*Description of the task:* Your task is to copy the stretch of lines in the records below that begins with the line containing "2. Go to [the" and ends with the line containing "7. Click on", exactly as written, with nothing added.

Top of Data to examine

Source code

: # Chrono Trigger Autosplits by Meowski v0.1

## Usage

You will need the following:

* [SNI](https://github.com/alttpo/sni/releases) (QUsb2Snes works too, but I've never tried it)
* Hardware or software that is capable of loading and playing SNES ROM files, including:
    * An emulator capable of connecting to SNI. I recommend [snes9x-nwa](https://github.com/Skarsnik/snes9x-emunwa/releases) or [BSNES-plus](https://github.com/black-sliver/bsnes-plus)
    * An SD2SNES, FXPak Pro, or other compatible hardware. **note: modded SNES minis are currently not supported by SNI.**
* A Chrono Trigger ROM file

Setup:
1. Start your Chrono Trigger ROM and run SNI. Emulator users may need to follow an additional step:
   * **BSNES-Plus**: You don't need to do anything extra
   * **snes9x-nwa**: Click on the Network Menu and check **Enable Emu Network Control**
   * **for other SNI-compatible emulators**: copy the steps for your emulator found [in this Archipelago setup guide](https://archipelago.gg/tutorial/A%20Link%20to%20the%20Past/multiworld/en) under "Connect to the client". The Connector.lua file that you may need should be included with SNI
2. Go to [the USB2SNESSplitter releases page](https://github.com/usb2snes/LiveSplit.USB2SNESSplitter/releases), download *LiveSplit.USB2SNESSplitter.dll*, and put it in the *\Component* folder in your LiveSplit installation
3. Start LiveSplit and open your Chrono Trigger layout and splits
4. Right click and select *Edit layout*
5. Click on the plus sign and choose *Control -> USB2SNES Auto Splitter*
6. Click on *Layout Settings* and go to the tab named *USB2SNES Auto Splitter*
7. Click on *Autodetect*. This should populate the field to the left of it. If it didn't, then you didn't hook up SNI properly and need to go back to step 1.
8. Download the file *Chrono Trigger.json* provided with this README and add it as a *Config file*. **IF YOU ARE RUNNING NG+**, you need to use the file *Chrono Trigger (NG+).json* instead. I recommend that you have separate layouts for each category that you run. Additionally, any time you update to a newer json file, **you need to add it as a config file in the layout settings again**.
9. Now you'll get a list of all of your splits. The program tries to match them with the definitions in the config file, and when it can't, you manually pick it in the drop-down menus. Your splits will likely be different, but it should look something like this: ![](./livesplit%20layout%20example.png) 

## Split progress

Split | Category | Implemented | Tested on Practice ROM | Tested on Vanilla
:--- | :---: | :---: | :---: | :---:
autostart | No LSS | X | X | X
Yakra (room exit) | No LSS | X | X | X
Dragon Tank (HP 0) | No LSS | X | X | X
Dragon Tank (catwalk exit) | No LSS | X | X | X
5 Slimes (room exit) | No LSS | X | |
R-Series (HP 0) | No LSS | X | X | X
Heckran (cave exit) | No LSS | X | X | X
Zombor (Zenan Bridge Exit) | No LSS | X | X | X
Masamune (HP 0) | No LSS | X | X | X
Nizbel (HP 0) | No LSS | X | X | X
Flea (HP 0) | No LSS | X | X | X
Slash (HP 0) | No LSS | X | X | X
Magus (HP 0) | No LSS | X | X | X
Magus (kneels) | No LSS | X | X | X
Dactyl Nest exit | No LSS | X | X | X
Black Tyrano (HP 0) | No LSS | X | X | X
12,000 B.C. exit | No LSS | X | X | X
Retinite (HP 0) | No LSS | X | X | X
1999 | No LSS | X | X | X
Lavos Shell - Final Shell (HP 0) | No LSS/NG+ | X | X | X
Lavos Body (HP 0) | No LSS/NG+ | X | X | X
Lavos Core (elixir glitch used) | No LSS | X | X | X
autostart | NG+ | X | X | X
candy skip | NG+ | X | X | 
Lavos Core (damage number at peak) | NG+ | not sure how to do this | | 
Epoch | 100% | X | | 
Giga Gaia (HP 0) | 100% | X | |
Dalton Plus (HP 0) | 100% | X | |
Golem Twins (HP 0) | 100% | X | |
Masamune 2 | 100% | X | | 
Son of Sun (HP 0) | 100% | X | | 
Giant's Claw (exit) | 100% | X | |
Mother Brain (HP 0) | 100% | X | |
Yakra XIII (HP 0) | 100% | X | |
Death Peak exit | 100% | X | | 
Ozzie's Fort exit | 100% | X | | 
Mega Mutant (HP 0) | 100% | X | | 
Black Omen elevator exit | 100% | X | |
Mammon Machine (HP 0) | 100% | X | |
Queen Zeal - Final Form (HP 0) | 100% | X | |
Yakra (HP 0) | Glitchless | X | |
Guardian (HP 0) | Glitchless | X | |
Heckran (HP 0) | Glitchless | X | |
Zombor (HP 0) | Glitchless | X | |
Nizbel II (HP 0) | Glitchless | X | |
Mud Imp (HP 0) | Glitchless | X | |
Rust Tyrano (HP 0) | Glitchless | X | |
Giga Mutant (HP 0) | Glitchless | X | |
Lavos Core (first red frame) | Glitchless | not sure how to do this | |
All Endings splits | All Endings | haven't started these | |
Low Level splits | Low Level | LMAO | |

Bottom of Data to examine

*Response:*
2. Go to [the USB2SNESSplitter releases page](https://github.com/usb2snes/LiveSplit.USB2SNESSplitter/releases), download *LiveSplit.USB2SNESSplitter.dll*, and put it in the *\Component* folder in your LiveSplit installation
3. Start LiveSplit and open your Chrono Trigger layout and splits
4. Right click and select *Edit layout*
5. Click on the plus sign and choose *Control -> USB2SNES Auto Splitter*
6. Click on *Layout Settings* and go to the tab named *USB2SNES Auto Splitter*
7. Click on *Autodetect*. This should populate the field to the left of it. If it didn't, then you didn't hook up SNI properly and need to go back to step 1.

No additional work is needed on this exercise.